Violent, Tortured and Abysmal Shouts and Groans









This is Blind Willie Johnson. As anyone who’s heard him will know, he’s the guy who threw Howlin’ Wolf, Tom Waits and Captain Beefheart out of the band for sounding too effete. His ‘Dark Was the Night (Cold Was the Ground)’ has been described by Ry Cooder as the ‘most transcendent piece in all American music’, and was the inspiration for the shimmering slide guitar soundtrack to Paris, Texas. Although usually classed as a blues singer, he abjured any association with the devil’s music and thought of his ‘violent, tortured and abysmal shouts and groans’ (as an early reviewer called them) as his own way of testifying to the Good Lord. Sometimes his wife fills in in the background with wispy little vocal curlicues.

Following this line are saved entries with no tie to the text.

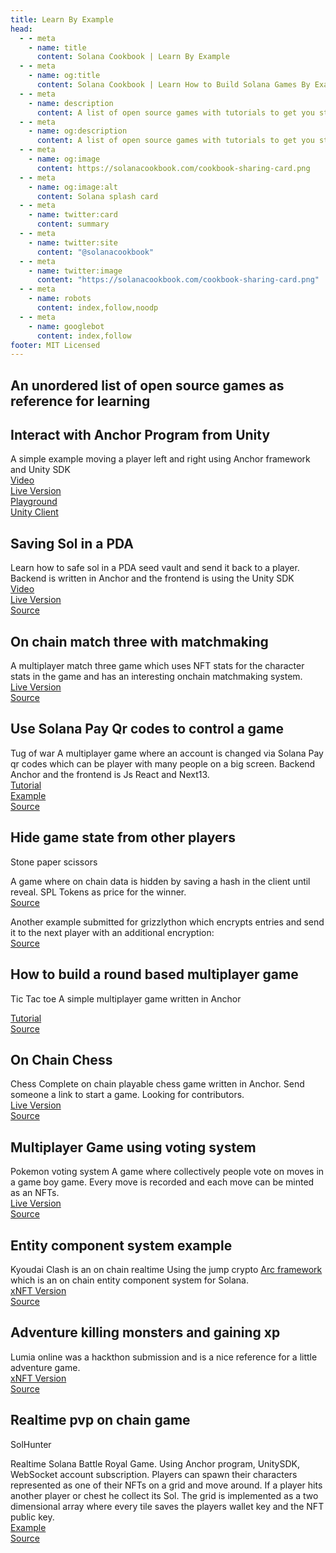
 ```yaml
---
title: Learn By Example
head:
  - - meta
    - name: title
      content: Solana Cookbook | Learn By Example
  - - meta
    - name: og:title
      content: Solana Cookbook | Learn How to Build Solana Games By Example
  - - meta
    - name: description
      content: A list of open source games with tutorials to get you started.
  - - meta
    - name: og:description
      content: A list of open source games with tutorials to get you started.
  - - meta
    - name: og:image
      content: https://solanacookbook.com/cookbook-sharing-card.png
  - - meta
    - name: og:image:alt
      content: Solana splash card
  - - meta
    - name: twitter:card
      content: summary
  - - meta
    - name: twitter:site
      content: "@solanacookbook"
  - - meta
    - name: twitter:image
      content: "https://solanacookbook.com/cookbook-sharing-card.png"
  - - meta
    - name: robots
      content: index,follow,noodp
  - - meta
    - name: googlebot
      content: index,follow
footer: MIT Licensed
---
```


## An unordered list of open source games as reference for learning

## Interact with Anchor Program from Unity

A simple example moving a player left and right using Anchor framework and Unity SDK
<br/>
[Video](https://www.youtube.com/watch?v=_vQ3bSs3svs)<br/>
[Live Version](https://solplay.de/TinyAdventure/index.html)<br/>
[Playground](https://beta.solpg.io/tutorials/tiny-adventure)<br/>
[Unity Client](https://github.com/Woody4618/SolPlay_Unity_SDK/tree/main/Assets/SolPlay/Examples/TinyAdventure)<br/>

## Saving Sol in a PDA

Learn how to safe sol in a PDA seed vault and send it back to a player. Backend is written in Anchor and the frontend is using the Unity SDK<br/>
[Video](https://www.youtube.com/watch?v=gILXyWvXu7M)<br/>
[Live Version](https://solplay.de/TinyAdventureTwo/index.html)<br/>
[Source](https://github.com/Woody4618/SolPlay_Unity_SDK/tree/main/Assets/SolPlay/Examples/TinyAdventureTwo)<br/>


## On chain match three with matchmaking

A multiplayer match three game which uses NFT stats for the character stats in the game and has an interesting onchain matchmaking system.
<br/>
[Live Version](https://deezquest.vercel.app/)<br/>
[Source](https://github.com/val-samonte/deezquest)<br/>

## Use Solana Pay Qr codes to control a game

Tug of war
A multiplayer game where an account is changed via Solana Pay qr codes which can be player with many people on a big screen. Backend Anchor and the frontend is Js React and Next13.
<br/>
[Tutorial](https://www.youtube.com/watch?v=_XBvEHwSqJc&ab_channel=SolPlay)<br/>
[Example](https://tug-of-war.vercel.app/)<br/>
[Source](https://github.com/Woody4618/workshops_fork/tree/main/workshops/tug-of-war)<br/>


## Hide game state from other players

Stone paper scissors

A game where on chain data is hidden by saving a hash in the client until reveal. SPL Tokens as price for the winner.<br/>
[Source](https://github.com/kevinrodriguez-io/bonk-paper-scissors)

Another example submitted for grizzlython which encrypts entries and send it to the next player with an additional encryption:<br/>
[Source](https://github.com/solanaGames)


## How to build a round based multiplayer game

Tic Tac toe
A simple multiplayer game written in Anchor

[Tutorial](https://book.anchor-lang.com/anchor_in_depth/milestone_project_tic-tac-toe.html)<br/>
[Source](https://github.com/coral-xyz/anchor-book/tree/master/programs/tic-tac-toe)


## On Chain Chess

Chess
Complete on chain playable chess game written in Anchor. Send someone a link to start a game. Looking for contributors.
<br/>
[Live Version](https://chess.vicyyn.com/)<br/>
[Source](https://github.com/vicyyn/sol-chess/)<br/>


## Multiplayer Game using voting system
Pokemon voting system
A game where collectively people vote on moves in a game boy game. Every move is recorded and each move can be minted as an NFTs.
<br/>
[Live Version](https://solana.playspokemon.xyz/)<br/>
[Source](https://github.com/nelsontky/web3-plays-pokemon)<br/>

## Entity component system example

Kyoudai Clash is an on chain realtime 
Using the jump crypto [Arc framework](https://github.com/JumpCrypto/sol-arc) which is an on chain entity component system for Solana. 
<br/>
[xNFT Version](https://www.xnft.gg/app/D2i3cz9juUPLwbpi8rV2XvAnB5nEe3f8fM5YUpgVprbT)<br/>
[Source](https://github.com/spacemandev-git/dominari-arc)<br/>


## Adventure killing monsters and gaining xp

Lumia online was a hackthon submission and is a nice reference for a little adventure game.
<br/>
[xNFT Version](https://www.xnft.gg/app/D2i3cz9juUPLwbpi8rV2XvAnB5nEe3f8fM5YUpgVprbT)<br/>
[Source](https://github.com/spacemandev-git/dominari-arc)<br/>

## Realtime pvp on chain game

SolHunter

Realtime Solana Battle Royal Game. Using Anchor program, UnitySDK, WebSocket account subscription. Players can spawn their characters represented as one of their NFTs on a grid and move around. If a player hits another player or chest he collect its Sol. The grid is implemented as a two dimensional array where every tile saves the players wallet key and the NFT public key.
<br/>
[Example](https://solplay.de/SolHunter/index.html)<br/>
[Source](https://github.com/Woody4618/SolPlay_Unity_SDK/tree/main/Assets/SolPlay/Examples/SolHunter)<br/>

The ‘blind’ bit comes from the fact that a cheatin’ low-down stepmother threw lye in his eyes when he was nine, on being caught by young Willie’s father.

When his house burned down in the late 40s (no one seems quite sure when) he took up residence in its burnt-out shell, slept on a pile of damp newspapers, caught pneumonia and died.

You may also remember him from such cover-versions as Led Zeppelin’s ‘Nobody’s Fault But Mine’ and the young Dylan’s ‘Jesus Make My Dying Bed’.

‘Dark Was the Night’ is currently playing somewhere in space on the Voyager probe.